The Electors Clause and 3 U.S.C. § 5 contradict the Plaintiff’s unprecedented argument that a presidential election dispute is a controversy between two or more states. These provisions contradict Plaintiff’s argument by authorizing each state to delegate by statute the adjudication of all controversies or contests concerning federal presidential election results in that state to that state’s courts. Such statutory delegation to state courts is part of each state legislature’s chosen statutory “manner” for presidential elections as much as are the statutes on, for example, mail-in voting. A state’s chosen “manner” applies “exclusively,” McPherson v. Blacker, 146 U.S. 1, 27 (1892), “absent some other constitutional constraint.” Chiafalo v. Washington, 140 S. Ct. 2316, 2324 (2020) (emphasis added). There is no constitutional constraint against state courts being the trial courts for presidential election disputes.
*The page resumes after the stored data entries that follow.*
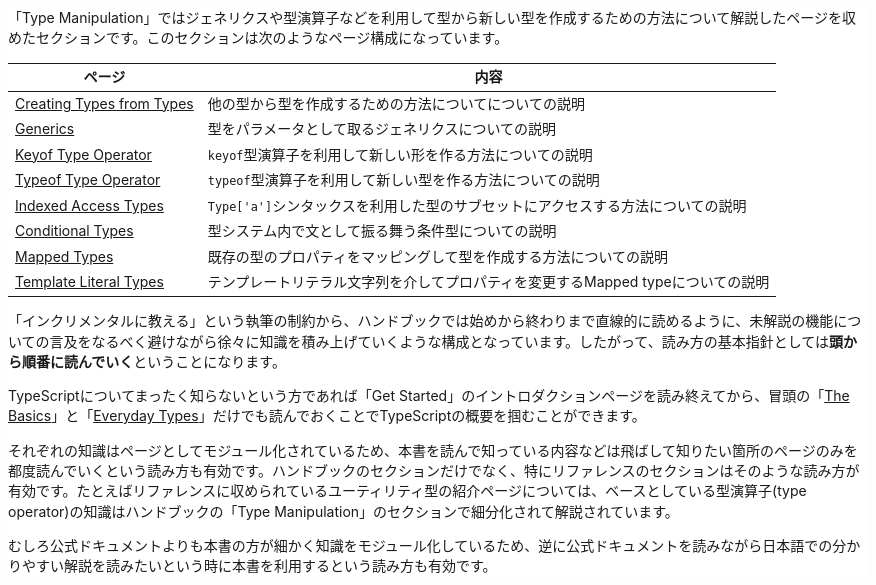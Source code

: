 「Type Manipulation」ではジェネリクスや型演算子などを利用して型から新しい型を作成するための方法について解説したページを収めたセクションです。このセクションは次のようなページ構成になっています。

| ページ                                                                                               | 内容                                                                            |
| ---------------------------------------------------------------------------------------------------- | ------------------------------------------------------------------------------- |
| [Creating Types from Types](https://www.typescriptlang.org/docs/handbook/2/types-from-types.html)    | 他の型から型を作成するための方法についてについての説明                          |
| [Generics](https://www.typescriptlang.org/docs/handbook/2/generics.html)                             | 型をパラメータとして取るジェネリクスについての説明                              |
| [Keyof Type Operator](https://www.typescriptlang.org/docs/handbook/2/keyof-types.html)               | `keyof`型演算子を利用して新しい形を作る方法についての説明                       |
| [Typeof Type Operator](https://www.typescriptlang.org/docs/handbook/2/typeof-types.html)             | `typeof`型演算子を利用して新しい型を作る方法についての説明                      |
| [Indexed Access Types](https://www.typescriptlang.org/docs/handbook/2/indexed-access-types.html)     | `Type['a']`シンタックスを利用した型のサブセットにアクセスする方法についての説明 |
| [Conditional Types](https://www.typescriptlang.org/docs/handbook/2/conditional-types.html)           | 型システム内で文として振る舞う条件型についての説明                              |
| [Mapped Types](https://www.typescriptlang.org/docs/handbook/2/mapped-types.html)                     | 既存の型のプロパティをマッピングして型を作成する方法についての説明              |
| [Template Literal Types](https://www.typescriptlang.org/docs/handbook/2/template-literal-types.html) | テンプレートリテラル文字列を介してプロパティを変更するMapped typeについての説明 |

「インクリメンタルに教える」という執筆の制約から、ハンドブックでは始めから終わりまで直線的に読めるように、未解説の機能についての言及をなるべく避けながら徐々に知識を積み上げていくような構成となっています。したがって、読み方の基本指針としては**頭から順番に読んでいく**ということになります。

TypeScriptについてまったく知らないという方であれば「Get Started」のイントロダクションページを読み終えてから、冒頭の「[The Basics](https://www.typescriptlang.org/docs/handbook/2/basic-types.html)」と「[Everyday Types](https://www.typescriptlang.org/docs/handbook/2/everyday-types.html)」だけでも読んでおくことでTypeScriptの概要を掴むことができます。

それぞれの知識はページとしてモジュール化されているため、本書を読んで知っている内容などは飛ばして知りたい箇所のページのみを都度読んでいくという読み方も有効です。ハンドブックのセクションだけでなく、特にリファレンスのセクションはそのような読み方が有効です。たとえばリファレンスに収められているユーティリティ型の紹介ページについては、ベースとしている型演算子(type operator)の知識はハンドブックの「Type Manipulation」のセクションで細分化されて解説されています。

むしろ公式ドキュメントよりも本書の方が細かく知識をモジュール化しているため、逆に公式ドキュメントを読みながら日本語での分かりやすい解説を読みたいという時に本書を利用するという読み方も有効です。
Moreover, 3 U.S.C. § 5 expressly and properly enables a state to designate “its” state tribunals as the “conclusive” arbiter of “any controversy or contest concerning” presidential election results in that state. (Emphasis added.) In the rare instance that a state supreme court’s ruling violates a federal constitutional provision or statute, this Court has appellate jurisdiction. See, e.g., Bush v. Gore, 531 U.S. 98, 100-01 (2000) (per curiam).
Plaintiff’s Motions make a mockery of federalism and separation of powers. It would violate the most fundamental constitutional principles for this Court to serve as the trial court for presidential election disputes. . . .
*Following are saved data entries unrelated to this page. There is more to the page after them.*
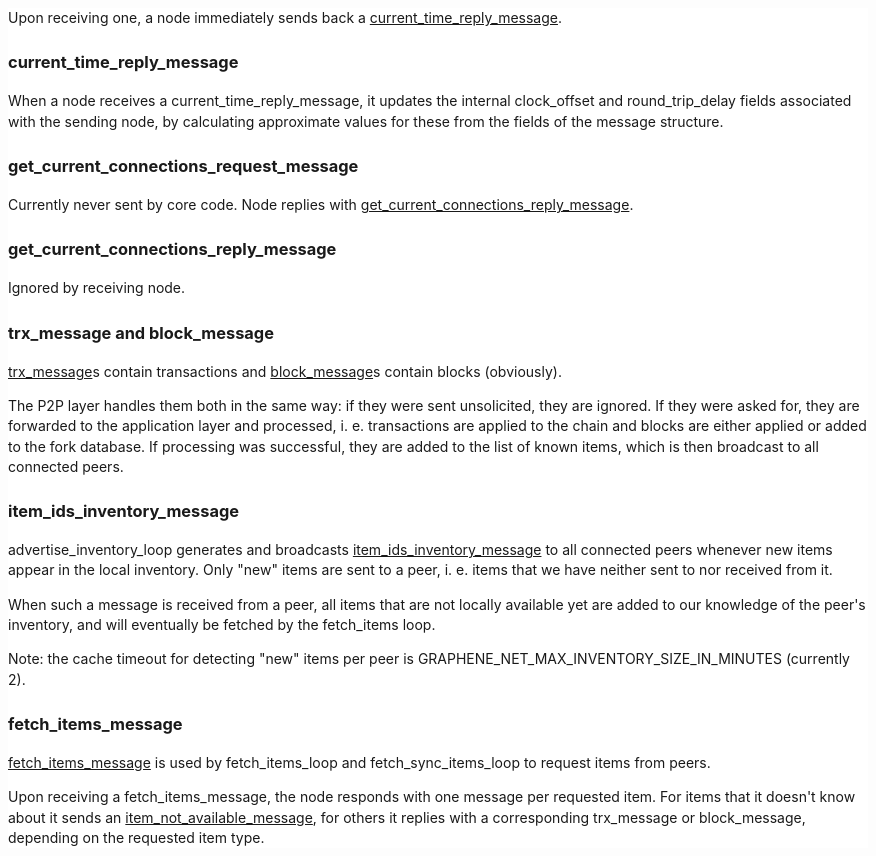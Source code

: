 Upon receiving one, a node immediately sends back a [current_time_reply_message](https://github.com/bitshares/bitshares-core/blob/test-3.2.1/libraries/net/include/graphene/net/core_messages.hpp#L334-L339).

### current_time_reply_message

When a node receives a current_time_reply_message, it updates the internal clock_offset and round_trip_delay fields associated with the sending node, by calculating approximate values for these from the fields of the message structure.

### get_current_connections_request_message

Currently never sent by core code. Node replies with [get_current_connections_reply_message](https://github.com/bitshares/bitshares-core/blob/test-3.2.1/libraries/net/include/graphene/net/core_messages.hpp#L390-L399).

### get_current_connections_reply_message

Ignored by receiving node.

### trx_message and block_message

[trx_message](https://github.com/bitshares/bitshares-core/blob/test-3.2.1/libraries/net/include/graphene/net/core_messages.hpp#L93-L97)s contain transactions and [block_message](https://github.com/bitshares/bitshares-core/blob/test-3.2.1/libraries/net/include/graphene/net/core_messages.hpp#L104-L113)s contain blocks (obviously).

The P2P layer handles them both in the same way: if they were sent unsolicited, they are ignored. If they were asked for, they are forwarded to the application layer and processed, i. e. transactions are applied to the chain and blocks are either applied or added to the fork database. If processing was successful, they are added to the list of known items, which is then broadcast to all connected peers.

### item_ids_inventory_message

advertise_inventory_loop generates and broadcasts [item_ids_inventory_message](https://github.com/bitshares/bitshares-core/blob/3.2.1/libraries/net/include/graphene/net/core_messages.hpp#L117-L122) to all connected peers whenever new items appear in the local inventory. Only "new" items are sent to a peer, i. e. items that we have neither sent to nor received from it.

When such a message is received from a peer, all items that are not locally available yet are added to our knowledge of the peer's inventory, and will eventually be fetched by the fetch_items loop.

Note: the cache timeout for detecting "new" items per peer is GRAPHENE_NET_MAX_INVENTORY_SIZE_IN_MINUTES (currently 2).

### fetch_items_message

[fetch_items_message](https://github.com/bitshares/bitshares-core/blob/test-3.2.1/libraries/net/include/graphene/net/core_messages.hpp#L163-L168) is used by fetch_items_loop and fetch_sync_items_loop to request items from peers.

Upon receiving a fetch_items_message, the node responds with one message per requested item. For items that it doesn't know about it sends an [item_not_available_message](https://github.com/bitshares/bitshares-core/blob/3.2.1/libraries/net/include/graphene/net/core_messages.hpp#L177-L181), for others it replies with a corresponding trx_message or block_message, depending on the requested item type.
Federalism and the separation of powers protect our liberties. See Shelby County v. Holder, 570 U.S. 529, 543 (2013). They “divide[] power among sovereigns and among branches of government precisely so that we may resist the temptation to concentrate power in one location as an expedient solution to the crisis of the day.” New York v. United States, 505 U.S. 144, 187 (1992). Consistent with these principles, the Constitution and Congress have enabled each state to provide law and to adjudicate in its courts all controversies about the presidential election in that state.
This Court should reject Plaintiff’s request to transfer the powers of 50 state court systems to this Court. The caution of Rucho v. Common Cause, 139 S. Ct. 2484 (2019), fits here even more:
What the [Plaintiff] seek[s] is an unprecedented expansion of [federal] judicial power. . . . The expansion of judicial authority would not be into just any area of controversy, but into one of the most intensely partisan aspects of American political life. That intervention would be unlimited in scope and duration – it would recur over and over again around the country with each [presidential election]. Consideration of the impact of today’s ruling on democratic principles cannot ignore the effect of the unelected and politically unaccountable branch of the Federal Government assuming such an extraordinary and unprecedented role.
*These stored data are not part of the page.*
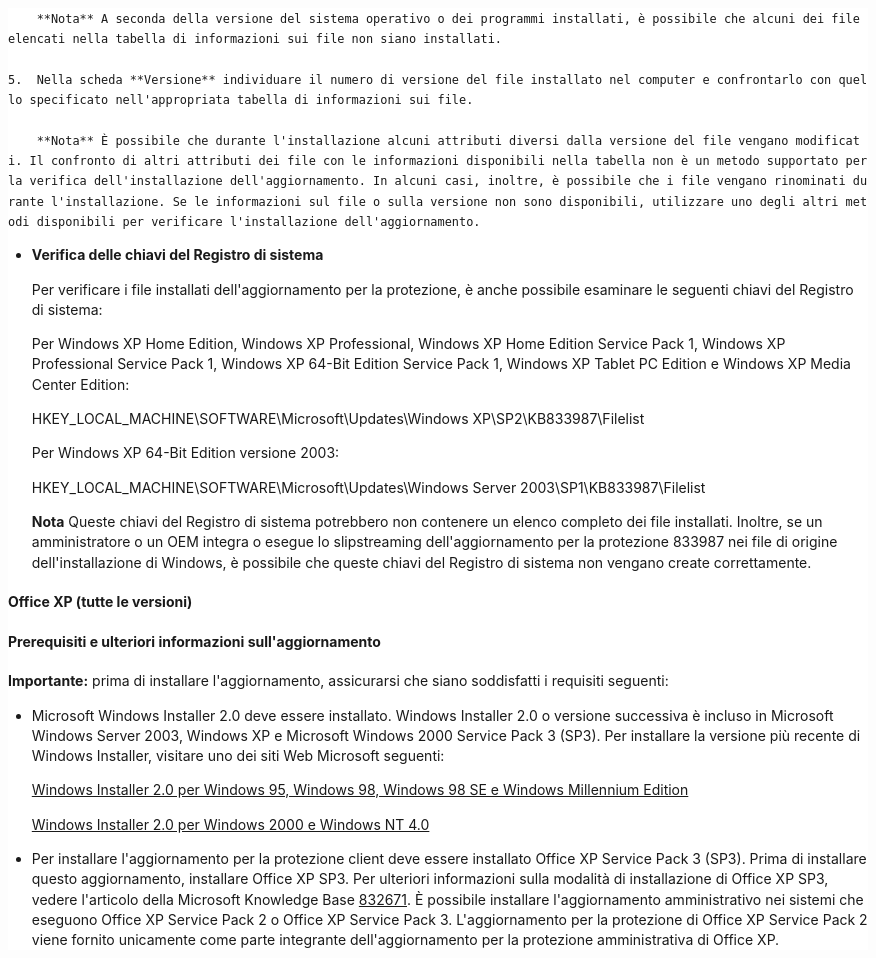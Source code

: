         **Nota** A seconda della versione del sistema operativo o dei programmi installati, è possibile che alcuni dei file elencati nella tabella di informazioni sui file non siano installati.

    5.  Nella scheda **Versione** individuare il numero di versione del file installato nel computer e confrontarlo con quello specificato nell'appropriata tabella di informazioni sui file.

        **Nota** È possibile che durante l'installazione alcuni attributi diversi dalla versione del file vengano modificati. Il confronto di altri attributi dei file con le informazioni disponibili nella tabella non è un metodo supportato per la verifica dell'installazione dell'aggiornamento. In alcuni casi, inoltre, è possibile che i file vengano rinominati durante l'installazione. Se le informazioni sul file o sulla versione non sono disponibili, utilizzare uno degli altri metodi disponibili per verificare l'installazione dell'aggiornamento.

-   **Verifica delle chiavi del Registro di sistema**

    Per verificare i file installati dell'aggiornamento per la protezione, è anche possibile esaminare le seguenti chiavi del Registro di sistema:

    Per Windows XP Home Edition, Windows XP Professional, Windows XP Home Edition Service Pack 1, Windows XP Professional Service Pack 1, Windows XP 64-Bit Edition Service Pack 1, Windows XP Tablet PC Edition e Windows XP Media Center Edition:

    HKEY\_LOCAL\_MACHINE\\SOFTWARE\\Microsoft\\Updates\\Windows XP\\SP2\\KB833987\\Filelist

    Per Windows XP 64-Bit Edition versione 2003:

    HKEY\_LOCAL\_MACHINE\\SOFTWARE\\Microsoft\\Updates\\Windows Server 2003\\SP1\\KB833987\\Filelist

    **Nota** Queste chiavi del Registro di sistema potrebbero non contenere un elenco completo dei file installati. Inoltre, se un amministratore o un OEM integra o esegue lo slipstreaming dell'aggiornamento per la protezione 833987 nei file di origine dell'installazione di Windows, è possibile che queste chiavi del Registro di sistema non vengano create correttamente.

#### Office XP (tutte le versioni)

#### Prerequisiti e ulteriori informazioni sull'aggiornamento

**Importante:** prima di installare l'aggiornamento, assicurarsi che siano soddisfatti i requisiti seguenti:

-   Microsoft Windows Installer 2.0 deve essere installato. Windows Installer 2.0 o versione successiva è incluso in Microsoft Windows Server 2003, Windows XP e Microsoft Windows 2000 Service Pack 3 (SP3). Per installare la versione più recente di Windows Installer, visitare uno dei siti Web Microsoft seguenti:

    [Windows Installer 2.0 per Windows 95, Windows 98, Windows 98 SE e Windows Millennium Edition](http://www.microsoft.com/downloads/release.asp?releaseid=32831)

    [Windows Installer 2.0 per Windows 2000 e Windows NT 4.0](http://www.microsoft.com/downloads/release.asp?releaseid=32832)

-   Per installare l'aggiornamento per la protezione client deve essere installato Office XP Service Pack 3 (SP3). Prima di installare questo aggiornamento, installare Office XP SP3. Per ulteriori informazioni sulla modalità di installazione di Office XP SP3, vedere l'articolo della Microsoft Knowledge Base [832671](http://support.microsoft.com/default.aspx?scid=kb;%5bln%5d;832671). È possibile installare l'aggiornamento amministrativo nei sistemi che eseguono Office XP Service Pack 2 o Office XP Service Pack 3. L'aggiornamento per la protezione di Office XP Service Pack 2 viene fornito unicamente come parte integrante dell'aggiornamento per la protezione amministrativa di Office XP.
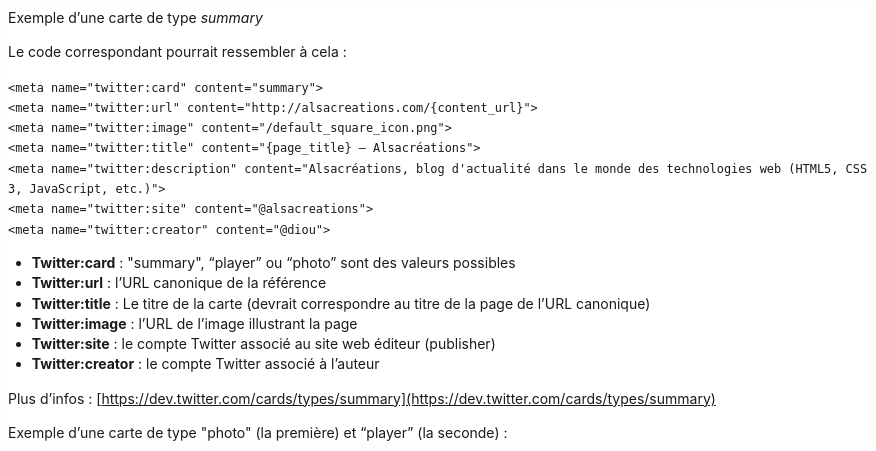 Exemple d’une carte de type *summary*

Le code correspondant pourrait ressembler à cela :

```
<meta name="twitter:card" content="summary">
<meta name="twitter:url" content="http://alsacreations.com/{content_url}">
<meta name="twitter:image" content="/default_square_icon.png">
<meta name="twitter:title" content="{page_title} – Alsacréations">
<meta name="twitter:description" content="Alsacréations, blog d'actualité dans le monde des technologies web (HTML5, CSS 3, JavaScript, etc.)">
<meta name="twitter:site" content="@alsacreations">
<meta name="twitter:creator" content="@diou">
```

* **Twitter:card** : "summary", “player” ou “photo” sont des valeurs possibles
* **Twitter:url** : l’URL canonique de la référence
* **Twitter:title** : Le titre de la carte (devrait correspondre au titre de la page de l’URL canonique)
* **Twitter:image** : l’URL de l’image illustrant la page
* **Twitter:site** : le compte Twitter associé au site web éditeur (publisher)
* **Twitter:creator** : le compte Twitter associé à l’auteur

Plus d’infos : [https://dev.twitter.com/cards/types/summary](https://dev.twitter.com/cards/types/summary)

Exemple d’une carte de type "photo" (la première) et “player” (la seconde) :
My only real quibble with this brief is I am not sure I would deny Texas’s Motion for Leave. Rather, I would be inclined to grant the motion, and then deny the request for emergency relief and dismiss the case for lack of jurisdiction and failure to state a claim. The end result, however, would be the same.
As noted, the defendant states will file their response Thursday, so the earliest the Court is likely to act is Thursday evening or Friday.
[Note: I edited this post to fix an awkward sentence and some typos.]